Zoals er in zijn lange carrière meer bijzondere momenten waren. Omdat hij niets met voetbal heeft, iets wil doen wat weinig mensen doen, wordt Biland het leergierige hulpje van een zijspanteam bij hem in het dorp. Paradijsvogels zijn het. Automonteur Biland weet vanaf dat moment wat hij wil. Aanvankelijk stapt hij als passagier in een zijspan, maar als hij zijn handen om de clipons klemt, blijkt zijn ware talent. Een diamant is hij, maar wel een ruwe.
In 1974, zijn eerste jaar als professional, staat Biland al op het podium en in 1975 wint de dan 24-jarige Biland met Fredy Freiburghaus op Hockenheim zijn eerste grand prix. “Eerst durfde ik nog niet aan wereldtitels te denken. Pas toen ik eens op het podium stond, begon ik me te realiseren dat meer misschien mogelijk zou zijn.” Biland is niet alleen razendsnel, hij is ook een curieus innovator. Dat blijkt in 1978. Met de revolutionaire BEO, waarin passagier Kenny Williams na de start snel in een kuipstoeltje springt en stil blijft zitten, wordt Biland voor de eerste keer wereldkampioen. Een jaar later – het inderhaast aangepaste reglement verbiedt nu dat de passagier zich in zijn kuipstoeltje stilhoudt – bouwt hij met zijn ‘partner in crime’ Louis Christen een LCR-Yamaha waarin nu de rijder zit. “De positie van de knieën in een ouderwets racezijspan was het domste wat ik me kon voorstellen”, vertelt Biland. “Je hoofd naar voren, bij het remmen drukt alle gewicht naar voren en krijg je alle kracht op je schouders…. Zitten als in een auto, dát is een natuurlijke positie. Niet zitten als een schildpad.”

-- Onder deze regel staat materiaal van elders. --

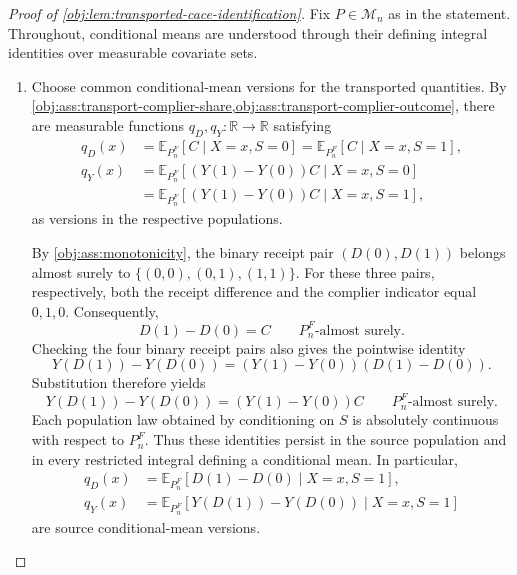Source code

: \begin{proof}[Proof of \cref{obj:lem:transported-cace-identification}]
Fix \(P\in\mathcal M_n\) as in the statement. Throughout, conditional means are understood through their defining integral identities over measurable covariate sets.

\begin{enumerate}
\item Choose common conditional-mean versions for the transported quantities. By \cref{obj:ass:transport-complier-share,obj:ass:transport-complier-outcome}, there are measurable functions \(q_D,q_Y:\mathbb R\to\mathbb R\) satisfying
\[
\begin{aligned}
q_D(x)
&=\mathbb E_{P_n^F}[C\mid X=x,S=0]
 =\mathbb E_{P_n^F}[C\mid X=x,S=1],\\
q_Y(x)
&=\mathbb E_{P_n^F}[(Y(1)-Y(0))C\mid X=x,S=0]\\
&=\mathbb E_{P_n^F}[(Y(1)-Y(0))C\mid X=x,S=1],
\end{aligned}
\]
as versions in the respective populations.

By \cref{obj:ass:monotonicity}, the binary receipt pair
\((D(0),D(1))\) belongs almost surely to
\(\{(0,0),(0,1),(1,1)\}\). For these three pairs, respectively, both the receipt difference and the complier indicator equal \(0,1,0\). Consequently,
\[
D(1)-D(0)=C
\qquad P_n^F\text{-almost surely}.
\]
Checking the four binary receipt pairs also gives the pointwise identity
\[
Y(D(1))-Y(D(0))
=(Y(1)-Y(0))(D(1)-D(0)).
\]
Substitution therefore yields
\[
Y(D(1))-Y(D(0))=(Y(1)-Y(0))C
\qquad P_n^F\text{-almost surely}.
\]
Each population law obtained by conditioning on \(S\) is absolutely continuous with respect to \(P_n^F\). Thus these identities persist in the source population and in every restricted integral defining a conditional mean. In particular,
\[
\begin{aligned}
q_D(x)&=\mathbb E_{P_n^F}[D(1)-D(0)\mid X=x,S=1],\\
q_Y(x)&=\mathbb E_{P_n^F}[Y(D(1))-Y(D(0))\mid X=x,S=1]
\end{aligned}
\]
are source conditional-mean versions.


\end{enumerate}
\end{proof}
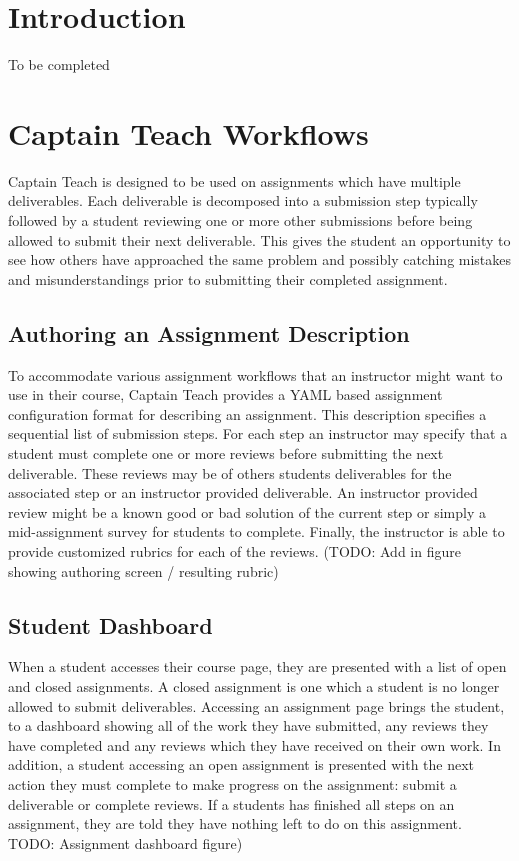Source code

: \documentclass{sig-alternate}
\begin{document}


\section{Introduction}
To be completed


\section{Captain Teach Workflows}
Captain Teach is designed to be used on assignments which have multiple
deliverables. Each deliverable is decomposed into a submission step typically
followed by a student reviewing one or more other submissions before being
allowed to submit their next deliverable. This gives the student an
opportunity to see how others have approached the same problem and possibly
catching mistakes and misunderstandings prior to submitting their completed
assignment.

\subsection{Authoring an Assignment Description}
To accommodate various assignment workflows that an instructor might want to use
in their course, Captain Teach provides a YAML based assignment configuration 
format for describing an assignment. This description specifies a sequential 
list of submission steps. For each step an instructor may specify that a 
student must complete one or more reviews before submitting the next deliverable.
These reviews may be of others students deliverables for the associated step or 
an instructor provided deliverable. An instructor provided review might be a
known good or bad solution of the current step or simply a mid-assignment 
survey for students to complete. Finally, the instructor is able to provide
customized rubrics for each of the reviews. (TODO: Add in figure showing authoring screen / resulting rubric)


\subsection{Student Dashboard}
When a student accesses their course page, they are presented with a list of
open and closed assignments. A closed assignment is one which a student
is no longer allowed to submit deliverables.
Accessing an assignment page brings the student,
to a dashboard showing all of the work they have submitted, any reviews
they have completed and any reviews which they have received on their own work.
In addition, a student accessing an open assignment is presented with the next
action they must complete to make progress on the assignment: submit a 
deliverable or complete reviews. If a students has finished all steps on an
assignment, they are told they have nothing left to do on this assignment. 
TODO: Assignment dashboard figure)
\end{document}
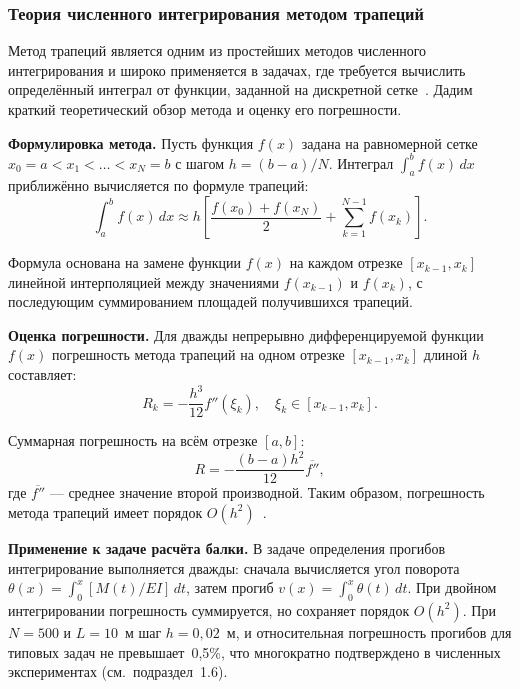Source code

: \subsubsection{Теория численного интегрирования методом трапеций}

Метод трапеций является одним из простейших методов численного интегрирования и широко применяется в задачах, где требуется вычислить определённый интеграл от функции, заданной на дискретной сетке~\cite{bahvalov, samarsky}. Дадим краткий теоретический обзор метода и оценку его погрешности.

\textbf{Формулировка метода.} Пусть функция $f(x)$ задана на равномерной сетке $x_0 = a < x_1 < \ldots < x_N = b$ с шагом $h = (b - a) / N$. Интеграл $\int_a^b f(x) \, dx$ приближённо вычисляется по формуле трапеций:
\begin{equation}
  \int_a^b f(x) \, dx \approx h \left[ \frac{f(x_0) + f(x_N)}{2} + \sum_{k=1}^{N-1} f(x_k) \right].
  \label{eq:trapz_full}
\end{equation}

Формула основана на замене функции $f(x)$ на каждом отрезке $[x_{k-1}, x_k]$ линейной интерполяцией между значениями $f(x_{k-1})$ и $f(x_k)$, с последующим суммированием площадей получившихся трапеций.

\textbf{Оценка погрешности.} Для дважды непрерывно дифференцируемой функции $f(x)$ погрешность метода трапеций на одном отрезке $[x_{k-1}, x_k]$ длиной $h$ составляет:
\begin{equation}
  R_k = -\frac{h^3}{12} f''(\xi_k), \quad \xi_k \in [x_{k-1}, x_k].
  \label{eq:trapz_error_local}
\end{equation}

Суммарная погрешность на всём отрезке $[a, b]$:
\begin{equation}
  R = -\frac{(b - a) h^2}{12} \overline{f''},
  \label{eq:trapz_error_global}
\end{equation}
где $\overline{f''}$ --- среднее значение второй производной. Таким образом, погрешность метода трапеций имеет порядок $O(h^2)$~\cite{bahvalov}.

\textbf{Применение к задаче расчёта балки.} В задаче определения прогибов интегрирование выполняется дважды: сначала вычисляется угол поворота $\theta(x) = \int_0^x [M(t) / EI] \, dt$, затем прогиб $v(x) = \int_0^x \theta(t) \, dt$. При двойном интегрировании погрешность суммируется, но сохраняет порядок $O(h^2)$. При $N = 500$ и $L = 10$~м шаг $h = 0{,}02$~м, и относительная погрешность прогибов для типовых задач не превышает~0{,}5\%, что многократно подтверждено в численных экспериментах (см.~подраздел~1.6).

Bilands inspiratie doet hij op als hij de reglementen nauwkeurig bestudeert. “Ik wilde altijd binnen het raamwerk van het reglement bouwen, maar ik zag dingen die ik ook echt wilde veranderen. Een zijspan is asymmetrisch en ik wilde een zoveel mogelijk symmetrisch span maken. Dat is niet helemaal gelukt door de beperkingen van het reglement, maar het grootste voordeel was dat we het achterwiel en zijspanwiel en konden aandrijven. Daardoor was de acceleratie veel beter, ook op een natte baan. Ik begreep wel dat niet iedereen gecharmeerd was van dit soort interpretaties van het reglement. Maar ik wilde absoluut mijn ideeën vormgeven. Ik heb heel wat uren doorgebracht met de technische commissarissen. Die ging het allemaal boven hun pet, met hun meetlinten. Misschien was ik te modern, achteraf gezien was het een te grote stap.”
Voordat het seizoen 1979 begint, stuiten Biland en Christen al op veel tegenwerking. “Wij wilden met moderne zijspannen verder, maar met druk uit Duitsland wilde de FIM de nieuwe spannen juist verbieden. Toen heb ik met handtekeningen van veel rijders, waaronder Bruno Holzer, Alain Michel, Rolf Steinhausen, er voor gezorgd dat we toch met de moderne spannen verder konden.” Er komt een compromis met twee kampioenschappen in één jaar. “Het jaar daarna werd weer een ‘geweldige’ compromis bedacht, echt héél slim”, zegt Biland sarcastisch. “De achterkant en het zijspanwiel mochten modern zijn, aan de voorkant moest dan nog een swingarm gebruikt worden. Sommige rijders, zoals Steinhausen, zagen dat de druiven in de nieuwe klasse moeilijker te plukken waren en haakten in 1979 toch af, en gingen terug naar de ‘oude’ klasse. Toen dat gebeurde, wilde mijn sponsor dat ik in beide kampioenschappen zou starten.”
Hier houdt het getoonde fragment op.